Guidance

No automatic contract extensions

Contractual exit plans must be developed as an alternative to extension or evidence provided for why an extension is both legally allowed and value for money

To meet this commitment as part of Digital and Data function’s strategic commitments your plans must show how you will consider your future options in enough time to avoid having no choice but to extend.

In the majority of cases this will mean that the need and requirements for contracts are reevaluated before the end of their term, so that the competition can be reopened if necessary. 

This means that you must prepare exit plans for contracts with enough time for exit and transition. Your exit strategy is a document which specifies how your organisation plans to exit a current service provider’s contractual provision at the end of their contractual term.

If you do not have an exit strategy, you must provide evidence for why an extension is legally allowed and value for money. Where contract extensions do take place, these must be fully compliant with public procurement regulations. Your project team may be asked to provide legal advice to demonstrate this.

In some cases an organisation may be able to demonstrate that extending a contract maximises benefits.
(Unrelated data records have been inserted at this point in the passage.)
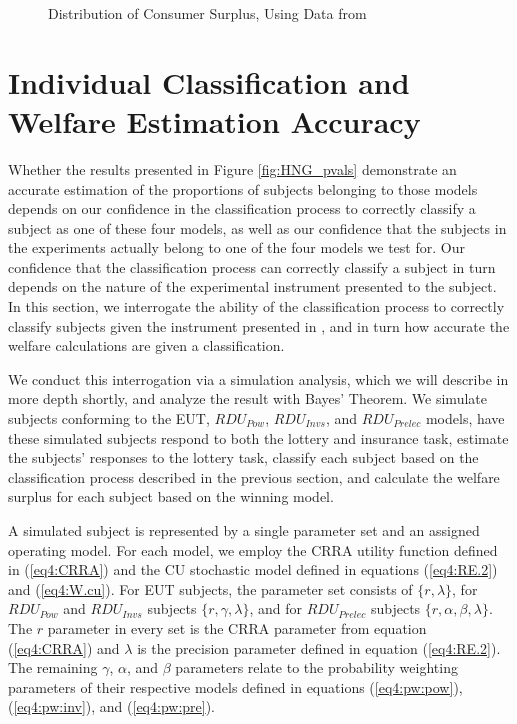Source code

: \documentclass[../main.tex]{subfiles}
\begin{document}
\begin{figure}[h!]
	\center
	\caption{Distribution of Consumer Surplus, Using Data from \textcite{Harrison2016}}
	\label{fig:HNG_CS}
\end{figure}

\section{Individual Classification and Welfare Estimation Accuracy}
\label{sec4:IC}

Whether the results presented in Figure \ref{fig:HNG_pvals} demonstrate an accurate estimation of the proportions of subjects belonging to those models depends on our confidence in the classification process to correctly classify a subject as one of these four models, as well as our confidence that the subjects in the experiments actually belong to one of the four models we test for.
Our confidence that the classification process can correctly classify a subject in turn depends on the nature of the experimental instrument presented to the subject.
In this section, we interrogate the ability of the classification process to correctly classify subjects given the instrument presented in \textcite{Harrison2016}, and in turn how accurate the welfare calculations are given a classification.

We conduct this interrogation via a simulation analysis, which we will describe in more depth shortly, and analyze the result with Bayes' Theorem.
We simulate subjects conforming to the EUT, $\mathit{RDU_{Pow}}$, $\mathit{RDU_{Invs}}$, and $\mathit{RDU_{Prelec}}$ models, have these simulated subjects respond to both the lottery and insurance task, estimate the subjects' responses to the lottery task, classify each subject based on the classification process described in the previous section, and calculate the welfare surplus for each subject based on the winning model.

A simulated subject is represented by a single parameter set and an assigned operating model.
For each model, we employ the CRRA utility function defined in (\ref{eq4:CRRA}) and the CU stochastic model defined in equations (\ref{eq4:RE.2}) and (\ref{eq4:W.cu}).
For EUT subjects, the parameter set consists of $\lbrace r, \lambda \rbrace$, for $\mathit{RDU_{Pow}}$ and $\mathit{RDU_{Invs}}$ subjects $\lbrace r, \gamma, \lambda \rbrace$, and for $\mathit{RDU_{Prelec}}$ subjects $\lbrace r, \alpha, \beta, \lambda \rbrace$.
The $r$ parameter in every set is the CRRA parameter from equation (\ref{eq4:CRRA}) and $\lambda$ is the precision parameter defined in equation (\ref{eq4:RE.2}).
The remaining $\gamma$, $\alpha$, and $\beta$ parameters relate to the probability weighting parameters of their respective models defined in equations (\ref{eq4:pw:pow}), (\ref{eq4:pw:inv}), and (\ref{eq4:pw:pre}).
\end{document}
If you do plan to extend the contract, you should conduct an analysis of options to demonstrate the value of the extension and should include in the analysis the opportunity cost of not developing in-house capabilities. 

An argument for extension based on having insufficient time to consider alternatives is not sufficient grounds for approval.

If you’re going through the spend control process you must explain how you’re meeting this commitment if your spend request has been rated high on the risk and importance framework or has an assurance rating of control. 

Answering ‘no’ will not lead to an automatic rejection and you will need to explain why your spend cannot align to the commitment.